Folks who lived in the “cattle-belt” region of the United States say that the pneumatic air gun used in that particular movie say that it was “allegedly” built as a “humane” way to kill cattle for the meatpacking industry. If this is true, either industrial efficiency has already divorced itself from widely accepted societal moral norms when it comes to animal cruelty. Or the US meatpacking industry is already starting to acquire a really sick sense of humor as the humane law regulatory body fell asleep at the wheel again. Given that Christmas – together with the American celebration of Thanksgiving – is the major meat consumption season of the Christian West shouldn’t cattle or other meat-producing livestock deserve to be raised ethically and slaughtered humanely?
Even though at “first glance” the movie No Country for Old Men looks like it’s primarily inspired by the long lost art of “MacGyver-ism” due to the pneumatic gun’s prominence in the movie as a murder weapon. In my opinion, the movie – true to the book it is based on – is really about the true meaning of what was the “Old West” – warts and all. Some who are currently doing their doctoral thesis might say that the move – as is the book it is based on – is a critique of the over-glamorized rose tinted – sometimes disrespectfully caricatured - 1950’s Hollywood portrayal of the “Old West”. Given that a Nietzschean leaning perception of the true meaning of “morality” has been largely made anathema by the eight years of the Bush Administration, this aspect of the movie – and the book – is often “overlooked” by a large majority of moviegoers and the book’s readers.
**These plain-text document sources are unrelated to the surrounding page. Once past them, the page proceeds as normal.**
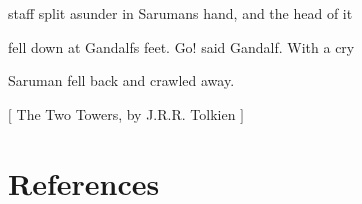 staff split asunder in Saruman\textquotesingle{}s hand, and the head of it$\text{ }$\newline{}

fell down at Gandalf\textquotesingle{}s feet.  \textquotesingle{}Go!\textquotesingle{} said Gandalf. With a cry$\text{ }$\newline{}

Saruman fell back and crawled away.$\text{ }$\newline{}




{$\text{[}$} The Two Towers, by J.R.R. Tolkien {$\text{]}$} 

\section{References}
\label{25}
To the airsoft gaming community, the movie is often perceived as an anachronistic perversion of the dueling codes of conduct of the “Old West”. Though I often question the wisdom of viewing the past through the prism of the here-and-now, it is certainly is an inescapable intellectual absurdity. That is why I’m a staunch proponent of historical accuracy and / or historical authenticity when it comes to conducting an airsoft military – or other conflict scenario – simulation games.